有料

魚介も持続可能な生産に/進む陸上養殖、代替マグロも/自然への負荷 少なく


魚介も持続可能な生産に/進む陸上養殖、代替マグロも/自然への負荷 少なく 6月に開かれたサステナブルシーフードの発表会で、課題について議論する事業者ら=東京都品川区
この記事を書いた人 Avatar photo 琉球新報朝刊

 海洋資源の減少や、海上養殖による環境問題を背景に、自然への負荷が少ない方法で生産された「サステナブルシーフード」が注目を集めている。国内ではエビやサーモンの陸上養殖が進み、海外では代替肉ならぬ植物性原料で作った“代替マグロ”も登場。売り上げを伸ばしているという。

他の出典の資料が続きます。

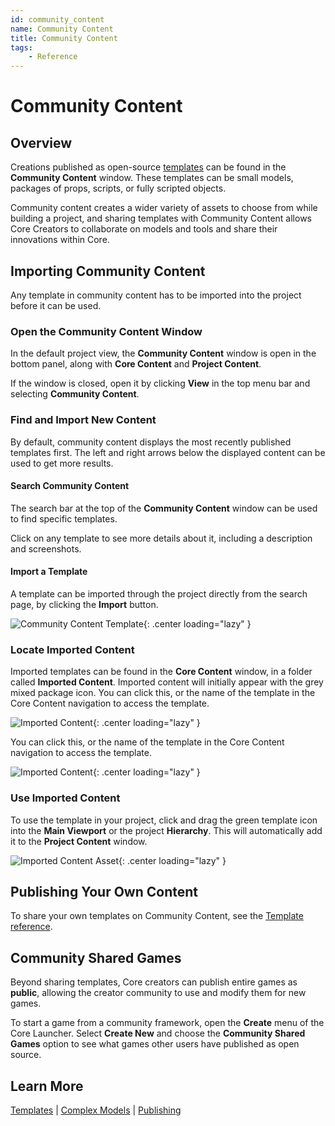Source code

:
 ```yaml
---
id: community_content
name: Community Content
title: Community Content
tags:
    - Reference
---
```


# Community Content

## Overview

Creations published as open-source [templates](template_reference.md) can be found in the **Community Content** window. These templates can be small models, packages of props, scripts, or fully scripted objects.

Community content creates a wider variety of assets to choose from while building a project, and sharing templates with Community Content allows Core Creators to collaborate on models and tools and share their innovations within Core.

## Importing Community Content

Any template in community content has to be imported into the project before it can be used.

### Open the Community Content Window

In the default project view, the **Community Content** window is open in the bottom panel, along with **Core Content** and **Project Content**.

If the window is closed, open it by clicking **View** in the top menu bar and selecting **Community Content**.

### Find and Import New Content

By default, community content displays the most recently published templates first. The left and right arrows below the displayed content can be used to get more results.

#### Search Community Content

The search bar at the top of the **Community Content** window can be used to find specific templates.

Click on any template to see more details about it, including a description and screenshots.

#### Import a Template

A template can be imported through the project directly from the search page, by clicking the **Import** button.

![Community Content Template](../img/CommunityContent/CommunityContent_FunctionalTwinBed.png){: .center loading="lazy" }

### Locate Imported Content

Imported templates can be found in the  **Core Content** window, in a folder called **Imported Content**. Imported content will initially appear with the grey mixed package icon. You can click this, or the name of the template in the Core Content navigation to access the template.

![Imported Content](../img/CommunityContent/CommunityContent_ImportedPackage.png){: .center loading="lazy" }

You can click this, or the name of the template in the Core Content navigation to access the template.

![Imported Content](../img/CommunityContent/CommunityContent_ImportedTemplateGreen.png){: .center loading="lazy" }

### Use Imported Content

To use the template in your project, click and drag the green template icon into the **Main Viewport** or the project **Hierarchy**. This will automatically add it to the **Project Content** window.

![Imported Content Asset](../img/getting_started/ProjectContent_importedcontentasset.png "Imported Template Asset"){: .center loading="lazy" }

## Publishing Your Own Content

To share your own templates on Community Content, see the [Template reference](template_reference.md).

## Community Shared Games

Beyond sharing templates, Core creators can publish entire games as **public**, allowing the creator community to use and modify them for new games.

To start a game from a community framework, open the **Create** menu of the Core Launcher. Select **Create New** and choose the **Community Shared Games** option to see what games other users have published as open source.

## Learn More

[Templates](template_reference.md) | [Complex Models](modeling_reference.md) | [Publishing](publishing.md)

 「今後はクエやノドグロ、サンマの陸上養殖にも取り組んでいきたい」。6月、食品宅配のオイシックス・ラ・大地が開いたサステナブルシーフードの発表会で、魚の陸上養殖に取り組む「FRDジャパン」(本社・さいたま市)の担当者が展望を語った。
 FRDはバクテリアを使った独自のろ過システムで人工海水を循環させ、千葉県木更津市でトラウトサーモンを生産。「水質をコントロールし、どんな種類の魚も育てられる」といい、海に依存しない水産養殖の産業化を目指している。
 事業の背景にあるのは海上養殖の環境問題だ。日本が大半を輸入に頼るサーモンは餌やふんによる海洋汚染の他、いけすから脱走した個体による生態系への影響が問題視され、海上養殖を禁止する国も出ている。
 日本が9割を輸入に頼るエビも海上養殖が中心で、主な生産地の東南アジアでは養殖に伴うマングローブ林の伐採や、残餌の流出といった問題を抱える。2022年から静岡県磐田市の屋内プールでバナメイエビを養殖する関西電力は「海外輸送の際に発生する二酸化炭素(CO2)の排出も抑えられ、もっと広げる必要がある」と訴える。
 魚介の代替食品を作る米カリフォルニア州の「impact FOOD」代表のケリー・パンさんは、「過度な漁業は海洋生態系に大きな損害を与え、既に多くの魚資源が使い果たされている」と危惧。乱獲や海洋汚染による将来の食料不安の解決を目指し、大学の卒業生3人で起業した。
 パンさんらは季節や年齢などで変わるマグロの筋線維の構造から研究し、植物性タンパク質と海藻類を組み合わせることで、食感や味を近づけた代替赤身マグロを開発した。魚に含まれる水銀を含有しないメリットもあり、販路を広げているという。
 日本でも6月に紀文食品が魚の漁獲量が不安定な状況にあるとして「魚肉を使わない練り製品」を開発。大豆で練り物独特の歯ごたえを再現したといい、予約販売のみだが好評を集めた。
 オイシックス・ラ・大地でサステナブルシーフードを扱う村田靖雄さんは「エネルギーロスや排水を減らすなど陸上養殖の技術は上がっており、味もおいしい。規模が拡大すれば今後、代替品を含めた関連食品を、手軽に食べられる未来が来るのではないか」と話している。